Problem to solve: Below are some records; state how many of their lines contain the word "corners", and add nothing.

Segment Start: Given records

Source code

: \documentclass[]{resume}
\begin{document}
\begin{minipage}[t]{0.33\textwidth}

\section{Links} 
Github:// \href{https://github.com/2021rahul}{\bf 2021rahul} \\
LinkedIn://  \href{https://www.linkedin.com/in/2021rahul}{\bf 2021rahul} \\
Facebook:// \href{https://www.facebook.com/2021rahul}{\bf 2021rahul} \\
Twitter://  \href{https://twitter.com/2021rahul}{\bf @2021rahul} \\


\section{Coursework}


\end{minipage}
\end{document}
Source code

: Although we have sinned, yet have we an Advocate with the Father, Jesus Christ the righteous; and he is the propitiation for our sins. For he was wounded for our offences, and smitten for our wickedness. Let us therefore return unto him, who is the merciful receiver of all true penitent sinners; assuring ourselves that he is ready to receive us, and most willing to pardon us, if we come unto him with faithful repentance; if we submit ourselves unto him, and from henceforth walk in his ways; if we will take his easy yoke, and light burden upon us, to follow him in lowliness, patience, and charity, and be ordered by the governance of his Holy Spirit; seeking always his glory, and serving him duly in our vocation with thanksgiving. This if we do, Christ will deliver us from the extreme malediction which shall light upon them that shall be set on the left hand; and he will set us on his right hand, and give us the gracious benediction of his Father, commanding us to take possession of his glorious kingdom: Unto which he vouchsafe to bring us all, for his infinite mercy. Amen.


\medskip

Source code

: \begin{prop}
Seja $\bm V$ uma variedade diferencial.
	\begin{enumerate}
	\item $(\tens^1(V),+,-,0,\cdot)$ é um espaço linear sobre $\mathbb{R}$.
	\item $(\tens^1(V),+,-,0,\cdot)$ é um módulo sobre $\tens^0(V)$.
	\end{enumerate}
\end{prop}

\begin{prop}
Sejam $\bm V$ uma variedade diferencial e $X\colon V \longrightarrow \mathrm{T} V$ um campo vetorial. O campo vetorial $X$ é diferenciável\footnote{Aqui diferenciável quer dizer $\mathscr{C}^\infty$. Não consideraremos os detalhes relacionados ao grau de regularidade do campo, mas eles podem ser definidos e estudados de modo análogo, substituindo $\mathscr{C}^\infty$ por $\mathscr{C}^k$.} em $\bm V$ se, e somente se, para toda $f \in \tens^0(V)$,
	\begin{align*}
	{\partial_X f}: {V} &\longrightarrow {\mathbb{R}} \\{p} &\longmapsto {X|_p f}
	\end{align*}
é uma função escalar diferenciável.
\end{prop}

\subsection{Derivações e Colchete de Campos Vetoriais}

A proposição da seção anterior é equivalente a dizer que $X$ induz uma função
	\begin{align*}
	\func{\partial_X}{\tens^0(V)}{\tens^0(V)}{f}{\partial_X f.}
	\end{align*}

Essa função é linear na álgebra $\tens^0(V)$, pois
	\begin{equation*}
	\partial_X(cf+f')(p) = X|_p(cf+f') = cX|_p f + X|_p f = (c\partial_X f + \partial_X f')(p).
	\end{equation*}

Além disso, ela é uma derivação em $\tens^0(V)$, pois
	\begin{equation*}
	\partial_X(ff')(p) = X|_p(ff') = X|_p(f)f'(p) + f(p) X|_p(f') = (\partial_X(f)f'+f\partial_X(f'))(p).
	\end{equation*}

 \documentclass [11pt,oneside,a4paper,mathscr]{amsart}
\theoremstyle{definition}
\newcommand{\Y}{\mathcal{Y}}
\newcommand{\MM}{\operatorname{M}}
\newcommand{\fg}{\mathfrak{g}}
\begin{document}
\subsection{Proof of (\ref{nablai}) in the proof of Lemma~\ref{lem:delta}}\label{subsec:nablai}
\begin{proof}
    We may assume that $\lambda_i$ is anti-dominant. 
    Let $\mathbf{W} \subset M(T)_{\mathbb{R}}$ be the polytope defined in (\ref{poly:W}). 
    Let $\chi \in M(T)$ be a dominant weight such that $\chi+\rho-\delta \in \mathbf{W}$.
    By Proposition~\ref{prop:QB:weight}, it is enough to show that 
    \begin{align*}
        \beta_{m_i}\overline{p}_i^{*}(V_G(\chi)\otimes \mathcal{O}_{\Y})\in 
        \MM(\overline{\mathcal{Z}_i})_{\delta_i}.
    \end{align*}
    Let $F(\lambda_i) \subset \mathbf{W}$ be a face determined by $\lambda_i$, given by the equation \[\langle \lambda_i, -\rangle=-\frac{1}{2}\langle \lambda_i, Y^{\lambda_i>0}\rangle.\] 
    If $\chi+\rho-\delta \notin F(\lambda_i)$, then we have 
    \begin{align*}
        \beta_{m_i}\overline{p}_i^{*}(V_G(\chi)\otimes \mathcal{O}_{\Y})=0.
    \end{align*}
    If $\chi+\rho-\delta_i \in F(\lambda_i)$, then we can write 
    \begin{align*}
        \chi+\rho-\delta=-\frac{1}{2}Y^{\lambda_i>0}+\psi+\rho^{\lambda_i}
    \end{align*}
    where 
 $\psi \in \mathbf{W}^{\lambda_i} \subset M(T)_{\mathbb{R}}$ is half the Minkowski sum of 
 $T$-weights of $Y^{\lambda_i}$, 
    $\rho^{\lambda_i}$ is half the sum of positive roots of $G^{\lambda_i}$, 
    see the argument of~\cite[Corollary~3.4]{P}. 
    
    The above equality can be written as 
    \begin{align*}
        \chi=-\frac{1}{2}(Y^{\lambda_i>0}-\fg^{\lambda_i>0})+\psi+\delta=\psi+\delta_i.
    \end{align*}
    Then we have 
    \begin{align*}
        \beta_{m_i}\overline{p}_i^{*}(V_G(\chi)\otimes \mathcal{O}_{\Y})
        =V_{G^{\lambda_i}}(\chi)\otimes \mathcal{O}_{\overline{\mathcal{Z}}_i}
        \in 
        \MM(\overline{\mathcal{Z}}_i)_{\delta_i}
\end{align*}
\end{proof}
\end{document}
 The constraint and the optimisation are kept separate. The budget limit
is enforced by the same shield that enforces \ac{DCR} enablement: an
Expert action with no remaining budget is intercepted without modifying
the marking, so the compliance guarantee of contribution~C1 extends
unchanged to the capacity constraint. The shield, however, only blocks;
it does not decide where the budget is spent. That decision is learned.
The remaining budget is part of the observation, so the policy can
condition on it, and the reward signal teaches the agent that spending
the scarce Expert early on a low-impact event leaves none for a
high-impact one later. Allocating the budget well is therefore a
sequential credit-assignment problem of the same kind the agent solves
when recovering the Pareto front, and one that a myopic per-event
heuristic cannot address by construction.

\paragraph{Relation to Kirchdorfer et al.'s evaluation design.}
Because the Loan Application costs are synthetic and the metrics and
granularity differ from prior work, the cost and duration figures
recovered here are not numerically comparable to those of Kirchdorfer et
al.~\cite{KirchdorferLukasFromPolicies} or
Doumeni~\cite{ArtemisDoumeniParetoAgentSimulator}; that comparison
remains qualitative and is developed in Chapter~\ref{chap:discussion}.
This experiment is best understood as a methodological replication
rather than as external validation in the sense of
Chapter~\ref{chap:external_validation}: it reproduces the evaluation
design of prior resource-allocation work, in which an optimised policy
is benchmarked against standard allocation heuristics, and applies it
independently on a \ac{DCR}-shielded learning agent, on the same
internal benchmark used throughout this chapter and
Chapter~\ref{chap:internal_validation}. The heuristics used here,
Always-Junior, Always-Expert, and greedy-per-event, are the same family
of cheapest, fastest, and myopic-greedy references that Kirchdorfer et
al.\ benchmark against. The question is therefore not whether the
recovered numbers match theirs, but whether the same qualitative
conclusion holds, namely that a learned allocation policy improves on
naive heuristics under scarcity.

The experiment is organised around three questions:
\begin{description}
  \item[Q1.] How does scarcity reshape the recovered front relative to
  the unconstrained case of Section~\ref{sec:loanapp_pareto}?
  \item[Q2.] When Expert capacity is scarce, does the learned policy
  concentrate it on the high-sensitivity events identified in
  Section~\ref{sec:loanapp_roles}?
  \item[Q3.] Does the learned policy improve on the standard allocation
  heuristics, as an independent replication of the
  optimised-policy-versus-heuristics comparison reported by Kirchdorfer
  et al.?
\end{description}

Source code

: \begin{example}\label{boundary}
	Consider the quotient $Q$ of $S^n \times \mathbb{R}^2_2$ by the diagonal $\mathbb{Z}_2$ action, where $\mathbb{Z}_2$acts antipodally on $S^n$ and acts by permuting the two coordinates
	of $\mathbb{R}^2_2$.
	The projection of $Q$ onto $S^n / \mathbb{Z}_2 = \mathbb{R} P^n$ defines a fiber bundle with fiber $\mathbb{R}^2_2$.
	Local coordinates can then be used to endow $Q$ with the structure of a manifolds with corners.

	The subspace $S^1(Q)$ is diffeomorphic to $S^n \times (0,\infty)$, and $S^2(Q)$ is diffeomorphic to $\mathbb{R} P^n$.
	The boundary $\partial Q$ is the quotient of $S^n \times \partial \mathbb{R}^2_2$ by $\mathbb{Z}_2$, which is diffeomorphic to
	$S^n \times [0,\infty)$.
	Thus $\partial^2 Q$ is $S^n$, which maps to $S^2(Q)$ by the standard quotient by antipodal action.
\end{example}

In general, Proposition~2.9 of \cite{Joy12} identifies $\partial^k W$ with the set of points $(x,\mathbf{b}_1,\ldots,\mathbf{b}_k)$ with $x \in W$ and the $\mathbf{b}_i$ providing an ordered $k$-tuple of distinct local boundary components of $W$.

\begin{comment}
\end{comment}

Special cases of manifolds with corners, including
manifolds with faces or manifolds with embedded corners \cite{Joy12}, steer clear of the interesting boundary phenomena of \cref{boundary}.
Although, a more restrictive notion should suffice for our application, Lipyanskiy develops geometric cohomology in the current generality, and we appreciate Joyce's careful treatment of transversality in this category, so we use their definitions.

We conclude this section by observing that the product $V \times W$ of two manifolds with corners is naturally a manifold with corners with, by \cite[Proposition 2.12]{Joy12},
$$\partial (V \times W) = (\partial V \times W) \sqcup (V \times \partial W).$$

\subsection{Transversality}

Segment End: Given records

Task output: 4